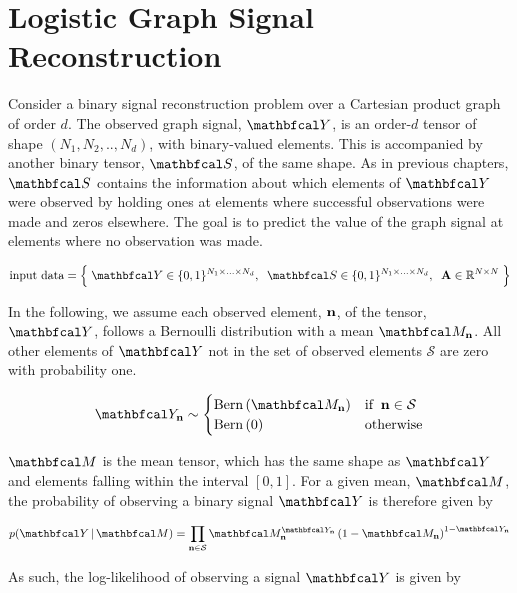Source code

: \section{Logistic Graph Signal Reconstruction}

\label{sec:lgsr}



Consider a binary signal reconstruction problem over a Cartesian product graph of order $d$. The observed graph signal, $\Yt$, is an order-$d$ tensor of shape $(N_1, N_2, .., N_d)$, with binary-valued elements. This is accompanied by another binary tensor, $\St$, of the same shape. As in previous chapters, $\St$ contains the information about which elements of $\Yt$ were observed by holding ones at elements where successful observations were made and zeros elsewhere. The goal is to predict the value of the graph signal at elements where no observation was made. 

\begin{equation*}
    \text{input data} = \Big\{\; \Yt \in \{0, 1\}^{N_1 \times ... \times N_d}, \;\; \St \in \{0, 1\}^{N_1 \times ... \times N_d} , \;\; \A \in \R^{N \times N} \; \Big\}
\end{equation*}

In the following, we assume each observed element, $\mathbf{n}$, of the tensor, $\Yt$, follows a Bernoulli distribution with a mean $\Mt_\nn$. All other elements of $\Yt$ not in the set of observed elements $\mathcal{S}$ are zero with probability one. 

\begin{equation}
    \Yt_\nn \sim  \begin{cases}
        \text{Bern}\left(\Mt_\nn \right) & \text{if} \;\; \nn \in \mathcal{S} \\
        \text{Bern}\left(0\right) & \text{otherwise}
    \end{cases}
\end{equation}


$\Mt$ is the mean tensor, which has the same shape as $\Yt$ and elements falling within the interval $[0, 1]$. For a given mean, $\Mt$, the probability of observing a binary signal $\Yt$ is therefore given by 

\begin{equation}
    p(\Yt \, | \, \Mt) = \prod_{\nn \in \mathcal{S}} \Mt_\nn^{\Yt_\nn}\left(1 - \Mt_\nn\right)^{1 - \Yt_\nn}
\end{equation}

As such, the log-likelihood of observing a signal $\Yt$ is given by 

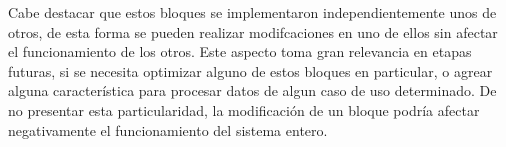 Cabe destacar que estos bloques se implementaron independientemente unos de otros, de esta forma se pueden realizar modifcaciones en uno de ellos sin afectar el funcionamiento de los otros. Este aspecto toma gran relevancia en etapas futuras, si se necesita optimizar alguno de estos bloques en particular, o agrear alguna característica para procesar datos de algun caso de uso determinado. De no presentar esta particularidad, la modificación de un bloque podría afectar negativamente el funcionamiento del sistema entero.

\begin{figure}[H]
        \centering
        \hspace{3 mm}


\end{figure}
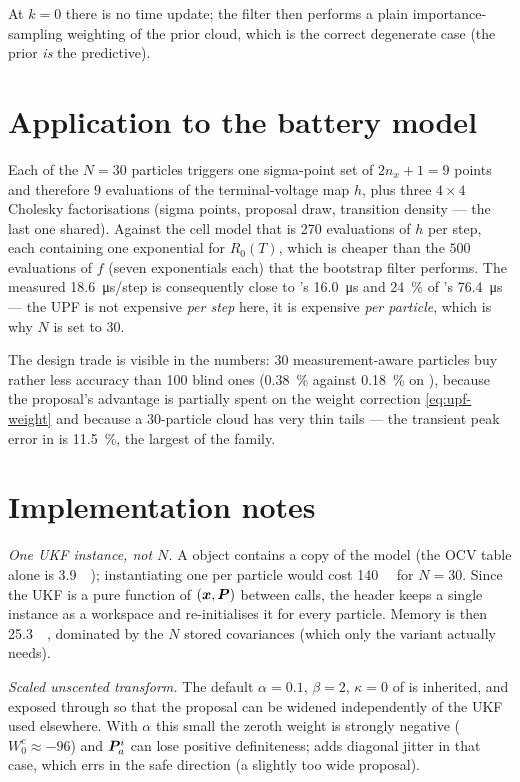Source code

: \noindent At $k=0$ there is no time update; the filter then performs a plain importance-sampling
weighting of the prior cloud, which is the correct degenerate case (the prior \emph{is} the
predictive).

\section{Application to the battery model}
Each of the $N=30$ particles triggers one sigma-point set of $2n_x+1 = 9$ points and therefore
$9$ evaluations of the terminal-voltage map $h$, plus three $4\times4$ Cholesky factorisations
(sigma points, proposal draw, transition density --- the last one shared).  Against the cell model
that is \num{270} evaluations of $h$ per step, each containing one exponential for $R_0(T)$, which
is cheaper than the $500$ evaluations of $f$ (seven exponentials each) that the bootstrap filter
performs.  The measured \SI{18.6}{\micro\second}/step is consequently close to
's \SI{16.0}{\micro\second} and \SI{24}{\percent} of 's
\SI{76.4}{\micro\second} --- the UPF is not expensive \emph{per step} here, it is expensive
\emph{per particle}, which is why $N$ is set to 30.

The design trade is visible in the numbers: 30 measurement-aware particles buy rather less accuracy
than 100 blind ones (\SI{0.38}{\percent} against \SI{0.18}{\percent} on ), because
the proposal's advantage is partially spent on the weight correction \eqref{eq:upf-weight} and
because a 30-particle cloud has very thin tails --- the transient peak error in 
is \SI{11.5}{\percent}, the largest of the family.

\section{Implementation notes}
\emph{One UKF instance, not $N$.}  A  object contains a copy of the model (the OCV
table alone is \SI{3.9}{\kilo\byte}); instantiating one per particle would cost \SI{140}{\kilo\byte}
for $N=30$.  Since the UKF is a pure function of $(\vx,\mP)$ between calls, the header keeps a
single instance as a workspace and re-initialises it for every particle.  Memory is then
\SI{25.3}{\kilo\byte}, dominated by the $N$ stored covariances (which only the
 variant actually needs).

\emph{Scaled unscented transform.}  The default $\alpha = 0.1$, $\beta = 2$, $\kappa = 0$ of
 is inherited, and exposed through  so that the proposal can be widened
independently of the UKF used elsewhere.  With $\alpha$ this small the zeroth weight is strongly
negative ($W_0^c \approx -96$) and $\mP_a^i$ can lose positive definiteness; 
adds diagonal jitter in that case, which errs in the safe direction (a slightly too wide proposal).

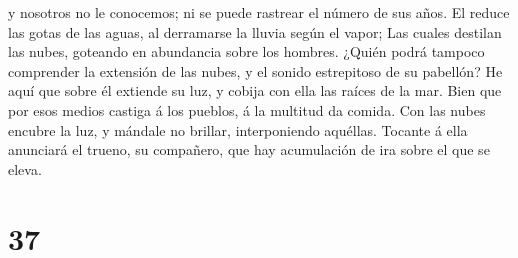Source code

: y nosotros no le conocemos; ni se puede rastrear el número de sus años.
 El reduce las gotas de las aguas, al derramarse la
lluvia según el vapor;  Las cuales destilan las nubes,
goteando en abundancia sobre los hombres.  ¿Quién podrá
tampoco comprender la extensión de las nubes, y el sonido estrepitoso de
su pabellón?  He aquí que sobre él extiende su luz, y
cobija con ella las raíces de la mar.  Bien que por esos
medios castiga á los pueblos, á la multitud da comida. 
Con las nubes encubre la luz, y mándale no brillar, interponiendo
aquéllas.  Tocante á ella anunciará el trueno, su
compañero, que hay acumulación de ira sobre el que se eleva.

\hypertarget{section-36}{%
\section{37}\label{section-36}}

* * *

> TASK REQUIREMENTS
In the entries above, find the line with "(which only the" and the line with "is inherited, and", then restate word for word both of them and every line between, with nothing more.

> EXERCISE RESPONSE
\SI{25.3}{\kilo\byte}, dominated by the $N$ stored covariances (which only the
 variant actually needs).

\emph{Scaled unscented transform.}  The default $\alpha = 0.1$, $\beta = 2$, $\kappa = 0$ of
 is inherited, and exposed through  so that the proposal can be widened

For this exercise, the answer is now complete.